The author proposes a novel approach using cover-edge sets to efficiently count triangles in graphs, reducing computational operations significantly.

The content discusses the importance of triangle counting algorithms and introduces a novel method using cover-edge sets to improve efficiency. It presents sequential and parallel algorithms, along with experimental results on real and synthetic graphs. Listing and counting triangles in graphs is crucial for network analyses, including community detection, clustering coefficients, k-trusses, and triangle centrality. The proposed cover-edge set concept aims to find triangles more efficiently by skipping unnecessary edge checks. Novel sequential and parallel triangle counting algorithms are introduced based on cover-edge sets.
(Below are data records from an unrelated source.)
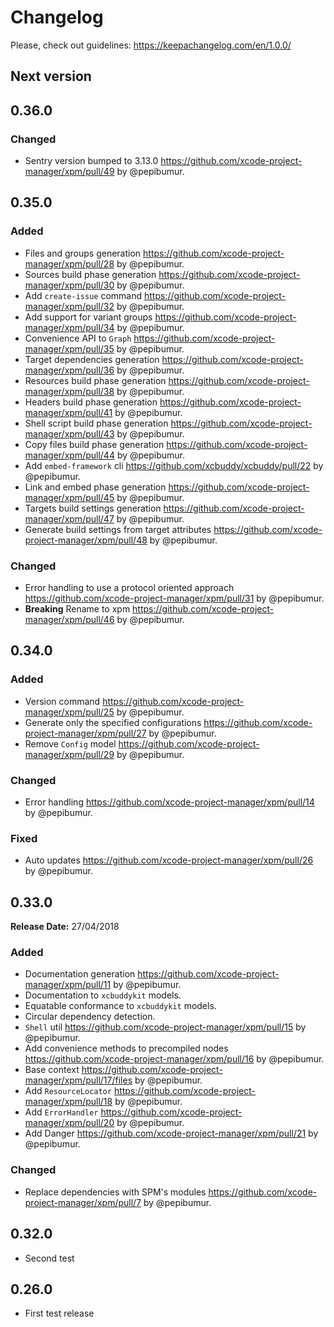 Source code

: # Changelog

Please, check out guidelines: https://keepachangelog.com/en/1.0.0/

## Next version

## 0.36.0

### Changed

- Sentry version bumped to 3.13.0 https://github.com/xcode-project-manager/xpm/pull/49 by @pepibumur.

## 0.35.0

### Added

- Files and groups generation https://github.com/xcode-project-manager/xpm/pull/28 by @pepibumur.
- Sources build phase generation https://github.com/xcode-project-manager/xpm/pull/30 by @pepibumur.
- Add `create-issue` command https://github.com/xcode-project-manager/xpm/pull/32 by @pepibumur.
- Add support for variant groups https://github.com/xcode-project-manager/xpm/pull/34 by @pepibumur.
- Convenience API to `Graph` https://github.com/xcode-project-manager/xpm/pull/35 by @pepibumur.
- Target dependencies generation https://github.com/xcode-project-manager/xpm/pull/36 by @pepibumur.
- Resources build phase generation https://github.com/xcode-project-manager/xpm/pull/38 by @pepibumur.
- Headers build phase generation https://github.com/xcode-project-manager/xpm/pull/41 by @pepibumur.
- Shell script build phase generation https://github.com/xcode-project-manager/xpm/pull/43 by @pepibumur.
- Copy files build phase generation https://github.com/xcode-project-manager/xpm/pull/44 by @pepibumur.
- Add `embed-framework` cli https://github.com/xcbuddy/xcbuddy/pull/22 by @pepibumur.
- Link and embed phase generation https://github.com/xcode-project-manager/xpm/pull/45 by @pepibumur.
- Targets build settings generation https://github.com/xcode-project-manager/xpm/pull/47 by @pepibumur.
- Generate build settings from target attributes https://github.com/xcode-project-manager/xpm/pull/48 by @pepibumur.

### Changed

- Error handling to use a protocol oriented approach https://github.com/xcode-project-manager/xpm/pull/31 by @pepibumur.
- **Breaking** Rename to xpm https://github.com/xcode-project-manager/xpm/pull/46 by @pepibumur.

## 0.34.0

### Added

- Version command https://github.com/xcode-project-manager/xpm/pull/25 by @pepibumur.
- Generate only the specified configurations https://github.com/xcode-project-manager/xpm/pull/27 by @pepibumur.
- Remove `Config` model https://github.com/xcode-project-manager/xpm/pull/29 by @pepibumur.

### Changed

- Error handling https://github.com/xcode-project-manager/xpm/pull/14 by @pepibumur.

### Fixed

- Auto updates https://github.com/xcode-project-manager/xpm/pull/26 by @pepibumur.

## 0.33.0

**Release Date:** 27/04/2018

### Added

- Documentation generation https://github.com/xcode-project-manager/xpm/pull/11 by @pepibumur.
- Documentation to `xcbuddykit` models.
- Equatable conformance to `xcbuddykit` models.
- Circular dependency detection.
- `Shell` util https://github.com/xcode-project-manager/xpm/pull/15 by @pepibumur.
- Add convenience methods to precompiled nodes https://github.com/xcode-project-manager/xpm/pull/16 by @pepibumur.
- Base context https://github.com/xcode-project-manager/xpm/pull/17/files by @pepibumur.
- Add `ResourceLocator` https://github.com/xcode-project-manager/xpm/pull/18 by @pepibumur.
- Add `ErrorHandler` https://github.com/xcode-project-manager/xpm/pull/20 by @pepibumur.
- Add Danger https://github.com/xcode-project-manager/xpm/pull/21 by @pepibumur.

### Changed

- Replace dependencies with SPM's modules https://github.com/xcode-project-manager/xpm/pull/7 by @pepibumur.

## 0.32.0

- Second test

## 0.26.0

- First test release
The sequential algorithm competes well with previous approaches on real and synthetic graphs from benchmarks like Graph500. A distributed parallel algorithm is developed to reduce communication on massive graphs significantly. Experiments conducted on Intel Xeon processors shed light on the impact of graph attributes on algorithm performance. Key metrics: Naïve approach takes O(n^3) time for triangle counting. Cohen introduced a map-reduce technique for efficient triangle counting. Various parallel approaches partition sparse graph data across multiple nodes. Proposed cover-edge set reduces computational operations compared to existing methods. Sequential and parallel algorithms implemented for performance evaluation. Distributed parallel algorithm reduces communication significantly on massive graphs.

Naïve approach takes O(n^3) time for triangle counting. Communication reduced by 1156x on scale 36 graph and 2368x on scale 42 graph.

"In this paper, we propose the novel concept of a cover-edge set that can be used to find triangles more efficiently." "Our distributed parallel algorithm can asymptotically reduce communication on massive graphs."